## DATA

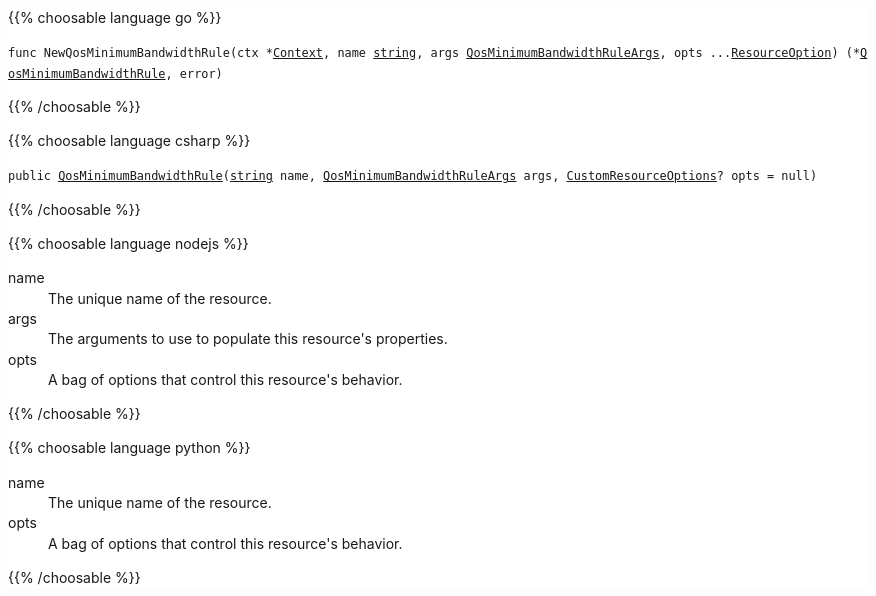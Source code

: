 {{% choosable language go %}}
<div class="highlight"><pre class="chroma"><code class="language-go" data-lang="go"><span class="k">func </span>NewQosMinimumBandwidthRule<span class="p">(</span><span class="nx">ctx</span> *<span class="nx"><a href="https://pkg.go.dev/github.com/pulumi/pulumi/sdk/go/pulumi?tab=doc#Context">Context</a></span><span class="p">, </span><span class="nx">name</span> <span class="nx"><a href="https://golang.org/pkg/builtin/#string">string</a></span><span class="p">, </span><span class="nx">args</span> <span class="nx"><a href="https://pkg.go.dev/github.com/pulumi/pulumi-openstack/sdk/go/openstack/networking?tab=doc#QosMinimumBandwidthRuleArgs">QosMinimumBandwidthRuleArgs</a></span><span class="p">, </span><span class="nx">opts</span> ...<span class="nx"><a href="https://pkg.go.dev/github.com/pulumi/pulumi/sdk/go/pulumi?tab=doc#ResourceOption">ResourceOption</a></span><span class="p">) (*<span class="nx"><a href="https://pkg.go.dev/github.com/pulumi/pulumi-openstack/sdk/go/openstack/networking?tab=doc#QosMinimumBandwidthRule">QosMinimumBandwidthRule</a></span>, error)</span></code></pre></div>
{{% /choosable %}}

{{% choosable language csharp %}}
<div class="highlight"><pre class="chroma"><code class="language-csharp" data-lang="csharp"><span class="k">public </span><span class="nx"><a href="/docs/reference/pkg/dotnet/Pulumi.Openstack/Pulumi.Openstack.Networking.QosMinimumBandwidthRule.html">QosMinimumBandwidthRule</a></span><span class="p">(</span><span class="nx"><a href="https://docs.microsoft.com/en-us/dotnet/csharp/language-reference/builtin-types/built-in-types">string</a></span> <span class="nx">name<span class="p">, </span><span class="nx"><a href="/docs/reference/pkg/dotnet/Pulumi.Openstack/Pulumi.OpenStack.Networking.QosMinimumBandwidthRuleArgs.html">QosMinimumBandwidthRuleArgs</a></span> <span class="nx">args<span class="p">, </span><span class="nx"><a href="/docs/reference/pkg/dotnet/Pulumi/Pulumi.CustomResourceOptions.html">CustomResourceOptions</a></span>? <span class="nx">opts = null<span class="p">)</span></code></pre></div>
{{% /choosable %}}

{{% choosable language nodejs %}}

<dl class="resources-properties">
    <dt class="property-required" title="Required">
        <span>name</span>
        <span class="property-indicator"></span>
    </dt>
    <dd>The unique name of the resource.</dd>
    <dt class="property-optional" title="Optional">
        <span>args</span>
        <span class="property-indicator"></span>
    </dt>
    <dd>The arguments to use to populate this resource's properties.</dd>
    <dt class="property-optional" title="Optional">
        <span>opts</span>
        <span class="property-indicator"></span>
    </dt>
    <dd>A bag of options that control this resource's behavior.</dd>
</dl>

{{% /choosable %}}

{{% choosable language python %}}
<dl class="resources-properties">
    <dt class="property-required" title="Required">
        <span>name</span>
        <span class="property-indicator"></span>
    </dt>
    <dd>The unique name of the resource.</dd>
    <dt class="property-optional" title="Optional">
        <span>opts</span>
        <span class="property-indicator"></span>
    </dt>
    <dd>A bag of options that control this resource's behavior.</dd>
</dl>
{{% /choosable %}}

## TASK DETAILS
Without the pictures, please output every record exactly.

## FINISHED TASK
Source code

: {{% choosable language go %}}
<div class="highlight"><pre class="chroma"><code class="language-go" data-lang="go"><span class="k">func </span>NewQosMinimumBandwidthRule<span class="p">(</span><span class="nx">ctx</span> *<span class="nx"><a href="https://pkg.go.dev/github.com/pulumi/pulumi/sdk/go/pulumi?tab=doc#Context">Context</a></span><span class="p">, </span><span class="nx">name</span> <span class="nx"><a href="https://golang.org/pkg/builtin/#string">string</a></span><span class="p">, </span><span class="nx">args</span> <span class="nx"><a href="https://pkg.go.dev/github.com/pulumi/pulumi-openstack/sdk/go/openstack/networking?tab=doc#QosMinimumBandwidthRuleArgs">QosMinimumBandwidthRuleArgs</a></span><span class="p">, </span><span class="nx">opts</span> ...<span class="nx"><a href="https://pkg.go.dev/github.com/pulumi/pulumi/sdk/go/pulumi?tab=doc#ResourceOption">ResourceOption</a></span><span class="p">) (*<span class="nx"><a href="https://pkg.go.dev/github.com/pulumi/pulumi-openstack/sdk/go/openstack/networking?tab=doc#QosMinimumBandwidthRule">QosMinimumBandwidthRule</a></span>, error)</span></code></pre></div>
{{% /choosable %}}

{{% choosable language csharp %}}
<div class="highlight"><pre class="chroma"><code class="language-csharp" data-lang="csharp"><span class="k">public </span><span class="nx"><a href="/docs/reference/pkg/dotnet/Pulumi.Openstack/Pulumi.Openstack.Networking.QosMinimumBandwidthRule.html">QosMinimumBandwidthRule</a></span><span class="p">(</span><span class="nx"><a href="https://docs.microsoft.com/en-us/dotnet/csharp/language-reference/builtin-types/built-in-types">string</a></span> <span class="nx">name<span class="p">, </span><span class="nx"><a href="/docs/reference/pkg/dotnet/Pulumi.Openstack/Pulumi.OpenStack.Networking.QosMinimumBandwidthRuleArgs.html">QosMinimumBandwidthRuleArgs</a></span> <span class="nx">args<span class="p">, </span><span class="nx"><a href="/docs/reference/pkg/dotnet/Pulumi/Pulumi.CustomResourceOptions.html">CustomResourceOptions</a></span>? <span class="nx">opts = null<span class="p">)</span></code></pre></div>
{{% /choosable %}}

{{% choosable language nodejs %}}

<dl class="resources-properties">
    <dt class="property-required" title="Required">
        <span>name</span>
        <span class="property-indicator"></span>
    </dt>
    <dd>The unique name of the resource.</dd>
    <dt class="property-optional" title="Optional">
        <span>args</span>
        <span class="property-indicator"></span>
    </dt>
    <dd>The arguments to use to populate this resource's properties.</dd>
    <dt class="property-optional" title="Optional">
        <span>opts</span>
        <span class="property-indicator"></span>
    </dt>
    <dd>A bag of options that control this resource's behavior.</dd>
</dl>

{{% /choosable %}}

{{% choosable language python %}}
<dl class="resources-properties">
    <dt class="property-required" title="Required">
        <span>name</span>
        <span class="property-indicator"></span>
    </dt>
    <dd>The unique name of the resource.</dd>
    <dt class="property-optional" title="Optional">
        <span>opts</span>
        <span class="property-indicator"></span>
    </dt>
    <dd>A bag of options that control this resource's behavior.</dd>
</dl>
{{% /choosable %}}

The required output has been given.